▶ Problem to solve: Please repeat, from the entries that follow, the lines from the one containing "a. Preprocesar los datos, normalizando" through the one containing "e. Hacer predicciones usando el modelo entrenado y evaluar" exactly, adding nothing.

▶ Collected data:
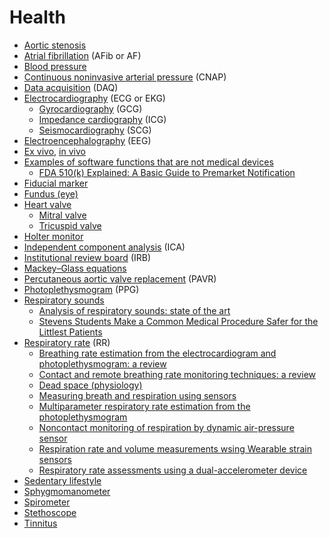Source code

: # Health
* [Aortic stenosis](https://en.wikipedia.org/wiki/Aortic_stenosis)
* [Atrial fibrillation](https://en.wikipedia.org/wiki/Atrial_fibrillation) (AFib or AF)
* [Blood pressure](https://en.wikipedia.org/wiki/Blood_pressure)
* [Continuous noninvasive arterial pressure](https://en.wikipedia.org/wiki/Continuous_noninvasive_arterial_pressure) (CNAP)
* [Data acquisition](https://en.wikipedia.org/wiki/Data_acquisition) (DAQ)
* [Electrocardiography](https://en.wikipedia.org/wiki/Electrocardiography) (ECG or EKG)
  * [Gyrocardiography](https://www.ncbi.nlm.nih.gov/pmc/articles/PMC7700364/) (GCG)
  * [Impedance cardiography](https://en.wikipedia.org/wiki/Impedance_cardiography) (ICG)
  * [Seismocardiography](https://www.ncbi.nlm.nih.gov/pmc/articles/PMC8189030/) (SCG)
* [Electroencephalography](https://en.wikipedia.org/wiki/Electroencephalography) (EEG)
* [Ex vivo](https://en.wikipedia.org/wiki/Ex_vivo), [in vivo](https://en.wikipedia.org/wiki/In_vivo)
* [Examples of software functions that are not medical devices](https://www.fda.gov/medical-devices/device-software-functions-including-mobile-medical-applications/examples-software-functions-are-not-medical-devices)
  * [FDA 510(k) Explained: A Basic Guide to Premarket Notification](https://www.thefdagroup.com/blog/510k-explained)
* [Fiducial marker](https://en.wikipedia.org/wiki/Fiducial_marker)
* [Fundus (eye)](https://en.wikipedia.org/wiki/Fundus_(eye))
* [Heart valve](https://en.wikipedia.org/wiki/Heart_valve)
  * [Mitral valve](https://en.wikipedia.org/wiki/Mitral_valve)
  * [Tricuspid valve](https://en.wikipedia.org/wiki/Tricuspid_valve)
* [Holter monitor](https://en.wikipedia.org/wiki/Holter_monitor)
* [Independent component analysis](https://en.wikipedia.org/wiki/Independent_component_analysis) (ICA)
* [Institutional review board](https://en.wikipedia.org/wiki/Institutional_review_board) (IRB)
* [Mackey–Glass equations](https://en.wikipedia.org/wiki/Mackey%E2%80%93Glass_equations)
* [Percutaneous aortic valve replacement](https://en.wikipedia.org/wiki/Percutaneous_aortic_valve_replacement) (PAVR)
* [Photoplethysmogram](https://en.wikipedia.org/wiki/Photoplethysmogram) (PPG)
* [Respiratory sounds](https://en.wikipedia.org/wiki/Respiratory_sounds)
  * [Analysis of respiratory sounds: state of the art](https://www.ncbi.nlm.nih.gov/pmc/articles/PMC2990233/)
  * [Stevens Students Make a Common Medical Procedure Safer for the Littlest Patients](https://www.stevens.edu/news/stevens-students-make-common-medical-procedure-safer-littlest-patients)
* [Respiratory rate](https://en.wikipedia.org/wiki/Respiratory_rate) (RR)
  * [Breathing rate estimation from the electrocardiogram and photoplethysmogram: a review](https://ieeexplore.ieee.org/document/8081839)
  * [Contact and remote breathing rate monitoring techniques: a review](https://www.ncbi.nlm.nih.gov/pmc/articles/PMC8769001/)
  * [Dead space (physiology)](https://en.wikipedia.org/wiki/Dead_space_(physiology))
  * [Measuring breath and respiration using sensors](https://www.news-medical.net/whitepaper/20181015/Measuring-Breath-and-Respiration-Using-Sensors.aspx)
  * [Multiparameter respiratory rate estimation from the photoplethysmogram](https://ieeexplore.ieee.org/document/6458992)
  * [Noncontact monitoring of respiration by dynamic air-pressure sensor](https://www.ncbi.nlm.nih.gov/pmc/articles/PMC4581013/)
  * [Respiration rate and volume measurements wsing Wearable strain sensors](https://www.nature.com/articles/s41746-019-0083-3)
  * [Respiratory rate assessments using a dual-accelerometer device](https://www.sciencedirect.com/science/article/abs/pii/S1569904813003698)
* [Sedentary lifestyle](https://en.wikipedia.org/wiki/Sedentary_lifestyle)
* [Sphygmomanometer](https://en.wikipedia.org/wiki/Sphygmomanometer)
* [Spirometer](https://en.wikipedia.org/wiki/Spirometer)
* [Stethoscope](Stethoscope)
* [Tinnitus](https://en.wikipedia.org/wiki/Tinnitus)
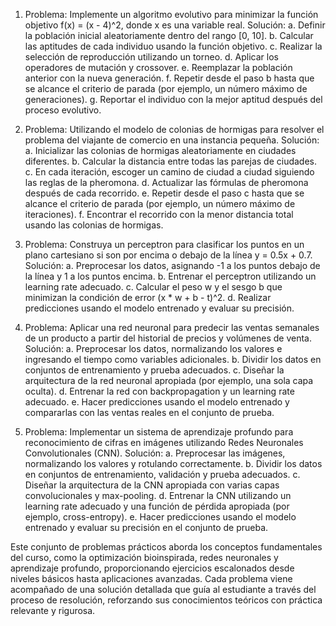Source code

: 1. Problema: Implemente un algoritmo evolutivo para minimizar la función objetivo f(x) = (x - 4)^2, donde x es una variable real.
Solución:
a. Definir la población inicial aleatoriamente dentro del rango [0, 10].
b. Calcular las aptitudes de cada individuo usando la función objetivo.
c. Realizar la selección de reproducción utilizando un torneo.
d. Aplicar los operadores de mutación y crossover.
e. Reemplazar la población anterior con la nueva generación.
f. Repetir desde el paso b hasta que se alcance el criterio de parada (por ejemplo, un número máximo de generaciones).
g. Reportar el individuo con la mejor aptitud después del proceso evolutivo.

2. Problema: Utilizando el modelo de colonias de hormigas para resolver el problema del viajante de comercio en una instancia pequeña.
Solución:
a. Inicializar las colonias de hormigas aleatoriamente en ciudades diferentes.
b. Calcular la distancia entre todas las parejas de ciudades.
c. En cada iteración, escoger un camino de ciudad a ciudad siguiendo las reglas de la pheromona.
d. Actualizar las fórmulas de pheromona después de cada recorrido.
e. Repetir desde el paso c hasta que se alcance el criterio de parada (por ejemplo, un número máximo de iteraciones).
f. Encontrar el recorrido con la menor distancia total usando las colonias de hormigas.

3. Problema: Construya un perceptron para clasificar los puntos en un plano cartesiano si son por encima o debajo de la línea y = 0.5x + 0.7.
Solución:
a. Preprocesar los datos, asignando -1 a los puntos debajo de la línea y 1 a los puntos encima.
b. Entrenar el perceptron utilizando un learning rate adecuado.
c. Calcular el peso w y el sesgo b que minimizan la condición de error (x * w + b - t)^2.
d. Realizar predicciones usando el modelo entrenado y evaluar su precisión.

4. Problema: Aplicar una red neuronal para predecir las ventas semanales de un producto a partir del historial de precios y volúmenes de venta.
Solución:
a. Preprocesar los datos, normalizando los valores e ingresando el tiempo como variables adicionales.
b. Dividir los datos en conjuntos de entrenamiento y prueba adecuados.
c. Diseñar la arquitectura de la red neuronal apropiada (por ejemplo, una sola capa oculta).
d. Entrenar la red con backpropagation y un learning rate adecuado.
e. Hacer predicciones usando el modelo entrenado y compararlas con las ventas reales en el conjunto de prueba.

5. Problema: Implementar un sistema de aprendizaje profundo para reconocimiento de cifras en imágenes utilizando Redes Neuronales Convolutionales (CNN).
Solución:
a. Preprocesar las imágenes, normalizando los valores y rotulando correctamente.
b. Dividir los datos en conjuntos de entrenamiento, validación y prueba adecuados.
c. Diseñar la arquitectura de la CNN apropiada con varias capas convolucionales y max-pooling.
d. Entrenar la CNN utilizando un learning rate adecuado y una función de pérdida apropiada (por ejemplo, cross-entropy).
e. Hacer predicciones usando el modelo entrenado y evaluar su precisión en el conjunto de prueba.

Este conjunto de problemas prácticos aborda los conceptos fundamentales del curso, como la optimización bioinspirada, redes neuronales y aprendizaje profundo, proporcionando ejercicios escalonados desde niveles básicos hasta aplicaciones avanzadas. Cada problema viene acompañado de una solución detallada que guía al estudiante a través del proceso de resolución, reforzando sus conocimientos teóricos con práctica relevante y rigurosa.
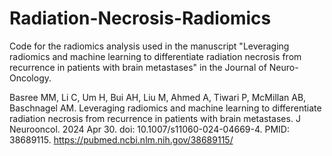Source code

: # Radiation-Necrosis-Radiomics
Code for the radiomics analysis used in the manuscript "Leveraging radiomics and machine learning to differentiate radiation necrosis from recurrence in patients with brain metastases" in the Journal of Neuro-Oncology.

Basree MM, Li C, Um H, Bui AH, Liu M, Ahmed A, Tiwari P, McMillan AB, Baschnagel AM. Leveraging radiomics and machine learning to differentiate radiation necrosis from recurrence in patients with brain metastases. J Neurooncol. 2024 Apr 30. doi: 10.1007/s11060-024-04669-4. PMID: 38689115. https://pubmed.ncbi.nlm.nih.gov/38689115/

▶ Response area:
a. Preprocesar los datos, normalizando los valores e ingresando el tiempo como variables adicionales.
b. Dividir los datos en conjuntos de entrenamiento y prueba adecuados.
c. Diseñar la arquitectura de la red neuronal apropiada (por ejemplo, una sola capa oculta).
d. Entrenar la red con backpropagation y un learning rate adecuado.
e. Hacer predicciones usando el modelo entrenado y compararlas con las ventas reales en el conjunto de prueba.

5. Problema: Implementar un sistema de aprendizaje profundo para reconocimiento de cifras en imágenes utilizando Redes Neuronales Convolutionales (CNN).
Solución:
a. Preprocesar las imágenes, normalizando los valores y rotulando correctamente.
b. Dividir los datos en conjuntos de entrenamiento, validación y prueba adecuados.
c. Diseñar la arquitectura de la CNN apropiada con varias capas convolucionales y max-pooling.
d. Entrenar la CNN utilizando un learning rate adecuado y una función de pérdida apropiada (por ejemplo, cross-entropy).
e. Hacer predicciones usando el modelo entrenado y evaluar su precisión en el conjunto de prueba.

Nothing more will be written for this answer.